Türk Ceza Kanununun, uyuşmazlık konusuyla ilgili bulunan “etkin pişmanlık” başlıklı 168. maddesi;
“1) Hırsızlık, mala zarar verme, güveni kötüye kullanma, dolandırıcılık ve karşılıksız yararlanma suçları tamamlandıktan sonra ve fakat bu nedenle hakkında kovuşturma başlamadan önce failin, azmettirenin veya yardım edenin bizzat pişmanlık göstererek mağdurun uğradığı zararı aynen geri verme veya tazmin suretiyle tamamen gidermesi halinde; cezası üçte birden üçte ikiye kadar indirilir.
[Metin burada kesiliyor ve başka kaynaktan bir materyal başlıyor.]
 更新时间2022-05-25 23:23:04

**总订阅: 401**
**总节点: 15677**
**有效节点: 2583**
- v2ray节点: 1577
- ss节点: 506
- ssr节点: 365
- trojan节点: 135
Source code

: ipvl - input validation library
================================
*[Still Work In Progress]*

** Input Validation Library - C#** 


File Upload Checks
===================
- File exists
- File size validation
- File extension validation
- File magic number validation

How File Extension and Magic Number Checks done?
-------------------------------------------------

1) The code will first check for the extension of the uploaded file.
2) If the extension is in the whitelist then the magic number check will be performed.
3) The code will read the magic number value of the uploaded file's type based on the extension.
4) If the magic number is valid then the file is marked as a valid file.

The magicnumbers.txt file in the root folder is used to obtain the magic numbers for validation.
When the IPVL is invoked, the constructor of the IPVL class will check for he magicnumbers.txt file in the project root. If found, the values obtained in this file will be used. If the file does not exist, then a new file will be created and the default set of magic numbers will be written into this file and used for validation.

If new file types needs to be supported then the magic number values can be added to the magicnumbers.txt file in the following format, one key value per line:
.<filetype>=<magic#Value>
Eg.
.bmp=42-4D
Yağma suçunda ise, cezada altıda birden üçte bire kadar indirim yapılır.
2) Kısmen geri verme veya tazmin halinde etkin pişmanlık hükümlerinin uygulanabilmesi için, mağdurun rızası aranır” şeklinde iken, 08.07.2005 tarihli Resmi Gazetede yayımlanarak yürürlüğe giren 5377 sayılı Kanunun 20. maddesiyle değiştirilerek;
“1) Hırsızlık, mala zarar verme, güveni kötüye kullanma, dolandırıcılık, hileli iflâs, taksirli iflâs ve karşılıksız yararlanma suçları tamamlandıktan sonra ve fakat bu nedenle hakkında kovuşturma başlamadan önce failin, azmettirenin veya yardım edenin bizzat pişmanlık göstererek mağdurun uğradığı zararı aynen geri verme veya tazmin suretiyle tamamen gidermesi halinde, verilecek cezanın üçte ikisine kadarı indirilir. 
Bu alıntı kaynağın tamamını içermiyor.